Dataset records:
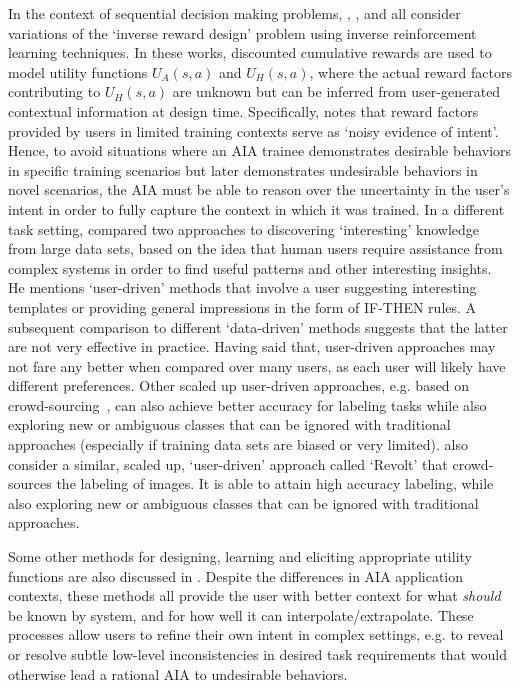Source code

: In the context of sequential decision making problems, \citet{Hadfield-Menell2017-tl}, \citet{Hadfield-Menell2016-ws}, and \citet{Huang2017-lk} all consider variations of the `inverse reward design' problem using inverse reinforcement learning techniques. In these works, discounted cumulative rewards are used to model utility functions $U_A(s,a)$ and $U_H(s,a)$, where the actual reward factors contributing to $U_H(s,a)$ are unknown but can be inferred from user-generated contextual information at design time. Specifically, \cite{Hadfield-Menell2017-tl} notes that reward factors provided by users in limited training contexts serve as `noisy evidence of intent'. Hence, to avoid situations where an AIA trainee demonstrates desirable behaviors in specific training scenarios but later demonstrates undesirable behaviors in novel scenarios, the AIA must be able to reason over the uncertainty in the user's intent in order to fully capture the context in which it was trained. 
In a different task setting, \citet{Freitas2006-qo} compared two approaches to discovering `interesting' knowledge from large data sets, based on the idea that human users require assistance from complex systems in order to find useful patterns and other interesting insights. He mentions `user-driven' methods that involve a user suggesting interesting templates or providing general impressions in the form of IF-THEN rules. A subsequent comparison to different `data-driven' methods suggests that the latter are not very effective in practice. 
Having said that, user-driven approaches may not fare any better when compared over many users, as each user will likely have different preferences. Other scaled up user-driven approaches, e.g. based on crowd-sourcing~\citet{Chang2017-kl}, can also achieve better accuracy for labeling tasks while also exploring new or ambiguous classes that can be ignored with traditional approaches (especially if training data sets are biased or very limited). \citet{Chang2017-kl} also consider a similar, scaled up, `user-driven' approach called `Revolt' that crowd-sources the labeling of images. It is able to attain high accuracy labeling, while also exploring new or ambiguous classes that can be ignored with traditional approaches. 

Some other methods for designing, learning and eliciting appropriate utility functions are also discussed in \cite{Hadfield-Menell2016-ws,Da_Veiga2012-gh,Garcia2015-rs}.
Despite the differences in AIA application contexts, these methods all provide the user with better context for what \emph{should} be known by system, and for how well it can interpolate/extrapolate. 
These processes allow users to refine their own intent in complex settings, e.g. to reveal or resolve subtle low-level inconsistencies in desired task requirements that would otherwise lead a rational AIA to undesirable behaviors.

Task statement: Leave the pictures out, and print every line of the listing exactly as written.

Response to the task:
Source code

: In the context of sequential decision making problems, \citet{Hadfield-Menell2017-tl}, \citet{Hadfield-Menell2016-ws}, and \citet{Huang2017-lk} all consider variations of the `inverse reward design' problem using inverse reinforcement learning techniques. In these works, discounted cumulative rewards are used to model utility functions $U_A(s,a)$ and $U_H(s,a)$, where the actual reward factors contributing to $U_H(s,a)$ are unknown but can be inferred from user-generated contextual information at design time. Specifically, \cite{Hadfield-Menell2017-tl} notes that reward factors provided by users in limited training contexts serve as `noisy evidence of intent'. Hence, to avoid situations where an AIA trainee demonstrates desirable behaviors in specific training scenarios but later demonstrates undesirable behaviors in novel scenarios, the AIA must be able to reason over the uncertainty in the user's intent in order to fully capture the context in which it was trained. 
In a different task setting, \citet{Freitas2006-qo} compared two approaches to discovering `interesting' knowledge from large data sets, based on the idea that human users require assistance from complex systems in order to find useful patterns and other interesting insights. He mentions `user-driven' methods that involve a user suggesting interesting templates or providing general impressions in the form of IF-THEN rules. A subsequent comparison to different `data-driven' methods suggests that the latter are not very effective in practice. 
Having said that, user-driven approaches may not fare any better when compared over many users, as each user will likely have different preferences. Other scaled up user-driven approaches, e.g. based on crowd-sourcing~\citet{Chang2017-kl}, can also achieve better accuracy for labeling tasks while also exploring new or ambiguous classes that can be ignored with traditional approaches (especially if training data sets are biased or very limited). \citet{Chang2017-kl} also consider a similar, scaled up, `user-driven' approach called `Revolt' that crowd-sources the labeling of images. It is able to attain high accuracy labeling, while also exploring new or ambiguous classes that can be ignored with traditional approaches. 

Some other methods for designing, learning and eliciting appropriate utility functions are also discussed in \cite{Hadfield-Menell2016-ws,Da_Veiga2012-gh,Garcia2015-rs}.
Despite the differences in AIA application contexts, these methods all provide the user with better context for what \emph{should} be known by system, and for how well it can interpolate/extrapolate. 
These processes allow users to refine their own intent in complex settings, e.g. to reveal or resolve subtle low-level inconsistencies in desired task requirements that would otherwise lead a rational AIA to undesirable behaviors.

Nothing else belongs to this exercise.